● Exercise description: Read through the data, and wherever a line holds the word "modules", write that line out.

(Records drawn from a dataset)
***
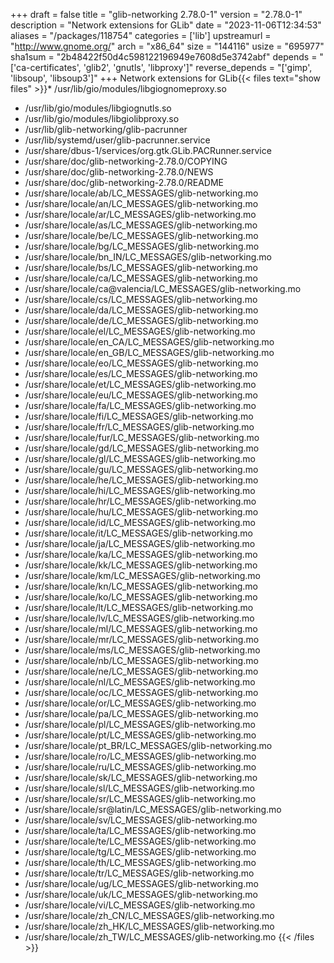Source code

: +++
draft = false
title = "glib-networking 2.78.0-1"
version = "2.78.0-1"
description = "Network extensions for GLib"
date = "2023-11-06T12:34:53"
aliases = "/packages/118754"
categories = ['lib']
upstreamurl = "http://www.gnome.org/"
arch = "x86_64"
size = "144116"
usize = "695977"
sha1sum = "2b48422f50d4c598122196949e7608d5e3742abf"
depends = "['ca-certificates', 'glib2', 'gnutls', 'libproxy']"
reverse_depends = "['gimp', 'libsoup', 'libsoup3']"
+++
Network extensions for GLib{{< files text="show files" >}}* /usr/lib/gio/modules/libgiognomeproxy.so
* /usr/lib/gio/modules/libgiognutls.so
* /usr/lib/gio/modules/libgiolibproxy.so
* /usr/lib/glib-networking/glib-pacrunner
* /usr/lib/systemd/user/glib-pacrunner.service
* /usr/share/dbus-1/services/org.gtk.GLib.PACRunner.service
* /usr/share/doc/glib-networking-2.78.0/COPYING
* /usr/share/doc/glib-networking-2.78.0/NEWS
* /usr/share/doc/glib-networking-2.78.0/README
* /usr/share/locale/ab/LC_MESSAGES/glib-networking.mo
* /usr/share/locale/an/LC_MESSAGES/glib-networking.mo
* /usr/share/locale/ar/LC_MESSAGES/glib-networking.mo
* /usr/share/locale/as/LC_MESSAGES/glib-networking.mo
* /usr/share/locale/be/LC_MESSAGES/glib-networking.mo
* /usr/share/locale/bg/LC_MESSAGES/glib-networking.mo
* /usr/share/locale/bn_IN/LC_MESSAGES/glib-networking.mo
* /usr/share/locale/bs/LC_MESSAGES/glib-networking.mo
* /usr/share/locale/ca/LC_MESSAGES/glib-networking.mo
* /usr/share/locale/ca@valencia/LC_MESSAGES/glib-networking.mo
* /usr/share/locale/cs/LC_MESSAGES/glib-networking.mo
* /usr/share/locale/da/LC_MESSAGES/glib-networking.mo
* /usr/share/locale/de/LC_MESSAGES/glib-networking.mo
* /usr/share/locale/el/LC_MESSAGES/glib-networking.mo
* /usr/share/locale/en_CA/LC_MESSAGES/glib-networking.mo
* /usr/share/locale/en_GB/LC_MESSAGES/glib-networking.mo
* /usr/share/locale/eo/LC_MESSAGES/glib-networking.mo
* /usr/share/locale/es/LC_MESSAGES/glib-networking.mo
* /usr/share/locale/et/LC_MESSAGES/glib-networking.mo
* /usr/share/locale/eu/LC_MESSAGES/glib-networking.mo
* /usr/share/locale/fa/LC_MESSAGES/glib-networking.mo
* /usr/share/locale/fi/LC_MESSAGES/glib-networking.mo
* /usr/share/locale/fr/LC_MESSAGES/glib-networking.mo
* /usr/share/locale/fur/LC_MESSAGES/glib-networking.mo
* /usr/share/locale/gd/LC_MESSAGES/glib-networking.mo
* /usr/share/locale/gl/LC_MESSAGES/glib-networking.mo
* /usr/share/locale/gu/LC_MESSAGES/glib-networking.mo
* /usr/share/locale/he/LC_MESSAGES/glib-networking.mo
* /usr/share/locale/hi/LC_MESSAGES/glib-networking.mo
* /usr/share/locale/hr/LC_MESSAGES/glib-networking.mo
* /usr/share/locale/hu/LC_MESSAGES/glib-networking.mo
* /usr/share/locale/id/LC_MESSAGES/glib-networking.mo
* /usr/share/locale/it/LC_MESSAGES/glib-networking.mo
* /usr/share/locale/ja/LC_MESSAGES/glib-networking.mo
* /usr/share/locale/ka/LC_MESSAGES/glib-networking.mo
* /usr/share/locale/kk/LC_MESSAGES/glib-networking.mo
* /usr/share/locale/km/LC_MESSAGES/glib-networking.mo
* /usr/share/locale/kn/LC_MESSAGES/glib-networking.mo
* /usr/share/locale/ko/LC_MESSAGES/glib-networking.mo
* /usr/share/locale/lt/LC_MESSAGES/glib-networking.mo
* /usr/share/locale/lv/LC_MESSAGES/glib-networking.mo
* /usr/share/locale/ml/LC_MESSAGES/glib-networking.mo
* /usr/share/locale/mr/LC_MESSAGES/glib-networking.mo
* /usr/share/locale/ms/LC_MESSAGES/glib-networking.mo
* /usr/share/locale/nb/LC_MESSAGES/glib-networking.mo
* /usr/share/locale/ne/LC_MESSAGES/glib-networking.mo
* /usr/share/locale/nl/LC_MESSAGES/glib-networking.mo
* /usr/share/locale/oc/LC_MESSAGES/glib-networking.mo
* /usr/share/locale/or/LC_MESSAGES/glib-networking.mo
* /usr/share/locale/pa/LC_MESSAGES/glib-networking.mo
* /usr/share/locale/pl/LC_MESSAGES/glib-networking.mo
* /usr/share/locale/pt/LC_MESSAGES/glib-networking.mo
* /usr/share/locale/pt_BR/LC_MESSAGES/glib-networking.mo
* /usr/share/locale/ro/LC_MESSAGES/glib-networking.mo
* /usr/share/locale/ru/LC_MESSAGES/glib-networking.mo
* /usr/share/locale/sk/LC_MESSAGES/glib-networking.mo
* /usr/share/locale/sl/LC_MESSAGES/glib-networking.mo
* /usr/share/locale/sr/LC_MESSAGES/glib-networking.mo
* /usr/share/locale/sr@latin/LC_MESSAGES/glib-networking.mo
* /usr/share/locale/sv/LC_MESSAGES/glib-networking.mo
* /usr/share/locale/ta/LC_MESSAGES/glib-networking.mo
* /usr/share/locale/te/LC_MESSAGES/glib-networking.mo
* /usr/share/locale/tg/LC_MESSAGES/glib-networking.mo
* /usr/share/locale/th/LC_MESSAGES/glib-networking.mo
* /usr/share/locale/tr/LC_MESSAGES/glib-networking.mo
* /usr/share/locale/ug/LC_MESSAGES/glib-networking.mo
* /usr/share/locale/uk/LC_MESSAGES/glib-networking.mo
* /usr/share/locale/vi/LC_MESSAGES/glib-networking.mo
* /usr/share/locale/zh_CN/LC_MESSAGES/glib-networking.mo
* /usr/share/locale/zh_HK/LC_MESSAGES/glib-networking.mo
* /usr/share/locale/zh_TW/LC_MESSAGES/glib-networking.mo
{{< /files >}}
***
● Response below:
Network extensions for GLib{{< files text="show files" >}}* /usr/lib/gio/modules/libgiognomeproxy.so
* /usr/lib/gio/modules/libgiognutls.so
* /usr/lib/gio/modules/libgiolibproxy.so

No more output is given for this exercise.